Businesses on Burlingame Avenue are hoping free parking and appearances by Saint Nicholas will spark spirited spending among shoppers this holiday season.
The upcoming holidays will be the first big test for the area’s newly created, controversial business improvement district. Board members have been working furiously in recent weeks to organize promotions that they hope will draw people downtown.
“We’re trying to do everything we can right out of the gate to make it a success, make everyone feel good about it,” said Melissa Cutter, owner of the Les Deux Copines women’s clothing boutique and a member of the district’s board.
The kick-off will be the city’s annual tree-lighting ceremony at City Hall on Dec. 3, though businesses decided to cancel the accompanying holiday parade on Burlingame Avenue because many felt the street closures were too disruptive, Cutter said.
Instead, the district is sponsoring a children’s play area with activities and live music, and a Santa Claus appearance at a nearby bookstore. The city has also agreed to make the metered parking lots free from 3 to 6 p.m. on Dec. 3 and the three following Thursdays, which will also feature Santa Claus events.
The district agreed to chip in $3,000 to cover the estimated loss of $7,000 in meter and parking fine revenue, and hopes the free parking combined with longer store hours, streetscape decorations and seasonal specials will help keep struggling businesses afloat.
“The way it’s going for some retailers, this may be a make-or-break holiday season for them,” said Dale Ferrel, president of the district’s board and owner of the Paper Caper store, “so we really want to be there for our members to try to increase their business.”
An October survey from the National Retail Federation found U.S. consumers plan to spend $688.87 on holiday-related shopping this year, up slightly from last year’s $681.83.

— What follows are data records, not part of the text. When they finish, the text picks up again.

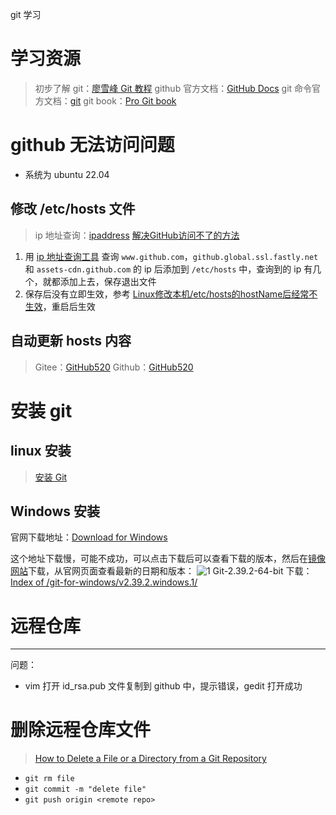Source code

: ﻿git 学习

# 学习资源
> 初步了解 git：[廖雪峰 Git 教程](https://www.liaoxuefeng.com/wiki/896043488029600)
> github 官方文档：[GitHub Docs](https://docs.github.com/en/get-started/quickstart/set-up-git)
> git 命令官方文档：[git](https://git-scm.com/docs/)
> git book：[Pro Git book](https://git-scm.com/book/en/v2)



# github 无法访问问题
- 系统为 ubuntu 22.04

## 修改 /etc/hosts 文件
> ip 地址查询：[ipaddress](https://www.ipaddress.com/)
> [解决GitHub访问不了的方法](https://note.dolyw.com/other/02-Github-Failure.html)

1. 用 [ip 地址查询工具](https://www.ipaddress.com/) 查询 `www.github.com`，`github.global.ssl.fastly.net` 和 `assets-cdn.github.com` 的 ip 后添加到 `/etc/hosts` 中，查询到的 ip 有几个，就都添加上去，保存退出文件
2. 保存后没有立即生效，参考 [Linux修改本机/etc/hosts的hostName后经常不生效](https://blog.csdn.net/hguisu/article/details/49278355)，重启后生效

## 自动更新 hosts 内容
> Gitee：[GitHub520](https://gitee.com/snow2zhou/GitHub520)
> Github：[GitHub520](https://github.com/521xueweihan/GitHub520)


# 安装 git
## linux 安装
> [安装 Git](https://www.liaoxuefeng.com/wiki/896043488029600/896067074338496)

## Windows 安装
官网下载地址：[Download for Windows](https://git-scm.com/download/win)

这个地址下载慢，可能不成功，可以点击下载后可以查看下载的版本，然后在[镜像网站](https://registry.npmmirror.com/binary.html?path=git-for-windows/)下载，从官网页面查看最新的日期和版本：
![1](https://img-blog.csdnimg.cn/fb9fc2812f6b4c7f80f2065b155fb357.png)
Git-2.39.2-64-bit 下载：[Index of /git-for-windows/v2.39.2.windows.1/](https://registry.npmmirror.com/binary.html?path=git-for-windows/v2.39.2.windows.1/)






# 远程仓库


************
问题：
- vim 打开 id_rsa.pub 文件复制到 github 中，提示错误，gedit 打开成功


# 删除远程仓库文件
> [How to Delete a File or a Directory from a Git Repository](https://www.w3docs.com/snippets/git/how-to-delete-a-file-from-a-git-repository.html)


- `git rm file`
- `git commit -m "delete file"`
- `git push origin <remote repo>`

Cutter said the board is listening to suggestions from merchants, many of whom opposed the district before the city council approved it in September. The city received 216 official protests from merchants, though not all of them were valid.
Ferrel estimated the district is spending about $20,000 on holiday events — a significant chunk of the district’s projected $90,000 in annual revenue, which Ferrel said shows how important the holiday shopping season is.
“They are focused on bringing people downtown and getting all of the members of the district happy with the holidays, seeing some benefits from it,” said Patricia Love, the city’s economic development director.